ULU'L-AZM

Azim ve sebat sahibi peygamberler; Allah'ın emirlerini gerçekleştirme hususunda en çok dikkat ve titizlik gösteren peygamberler anlamında bir terim.



Bütün peygamberler yılmadan tevhid inancını yaymaya çalışmışlardır. Bu peygamberler, zamanlarındaki zorbalar karşısında bütün sıkıntıları, güçlükleri, zorlukları, anlayışsızlıkları omuzlamışlar; ihanetlere ve işkencelere göğüs germişlerdir.



Bütün peygamberlerin sebat sahibi olduğunda âlimler ittifak etmişlerdir. İslâm âlimlerinin çoğu aşağıdaki ayetlerde isimleri zikredilen peygamberlerin bir derece daha üstün olduğunu kabul etmişlerdir.

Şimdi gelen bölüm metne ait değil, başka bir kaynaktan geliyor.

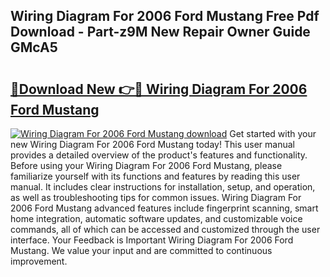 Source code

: ## Wiring Diagram For 2006 Ford Mustang Free Pdf Download - Part-z9M New Repair Owner Guide GMcA5

# <h2><a href="http://dfocrq8.blite.top/?on=Wiring+Diagram+For+2006+Ford+Mustang">🔗Download New 👉🔴 Wiring Diagram For 2006 Ford Mustang</a></h2>

[![Wiring Diagram For 2006 Ford Mustang download](https://i.imgur.com/lujVjoI.png)](http://dfocrq8.blite.top/?on=Wiring+Diagram+For+2006+Ford+Mustang)
Get started with your new Wiring Diagram For 2006 Ford Mustang today! This user manual provides a detailed overview of the product's features and functionality. Before using your Wiring Diagram For 2006 Ford Mustang, please familiarize yourself with its functions and features by reading this user manual. It includes clear instructions for installation, setup, and operation, as well as troubleshooting tips for common issues. Wiring Diagram For 2006 Ford Mustang advanced features include fingerprint scanning, smart home integration, automatic software updates, and customizable voice commands, all of which can be accessed and customized through the user interface. Your Feedback is Important Wiring Diagram For 2006 Ford Mustang. We value your input and are committed to continuous improvement.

"O dini doğru uygulayın, onda ayrılığa düşmeyin' diye hem Nuh'a tavsiye ettiğini, hem sana vahyeylediğimizi, hem İbrahim ve, Musa ya ve İsa'ya tavsiye ettiğimizi sizin için de şeriat yaptı" (eş-Şûra; 12/13).



"Hatırla o zamanı ki, biz peygamberlerden misaklarını almıştık. Senden de, Nuh'tan da, İbrahim'den de, Musa ile Meryem oğlu İsa'dan da" (el-Ahzab, 33/7).



Azim sahibi peygamberlerin en önemli özelliklerinden birisi de sabır sahibi olmalarıdır. Kur'ân-ı Kerîm'de bu durum şöyle belirtilmektedir:



"O halde (habibim) peygamberlerden azim sahiplerinin sabrettikleri gibi sen de sabret" (Ahkaf, 48/35).



İslâm bilginleri, Hz. Nuh'u, İbrahim'i, Musa'yı, İsa'yı, peygamberlerin sonuncusu Hz. Muhammed (s.a.s)'i ulu'l-azm peygamberlerden sayarken bu âyetleri delil göstermektedirler.



Buna göre ulu'l-azm sıfatının sadece bu peygamberlere verilmesine sebep, bunların müstakil şeriat sahibi olmaları ve bu şeriatlarını yayabilmek için her türlü zorluk ve düşmanlıklara göğüs gerip sabretmeleridir (Elmalılı Muhammed Hamdi Yazır, Hak Dini Kur'ân Dili, VI - 4363, 4364).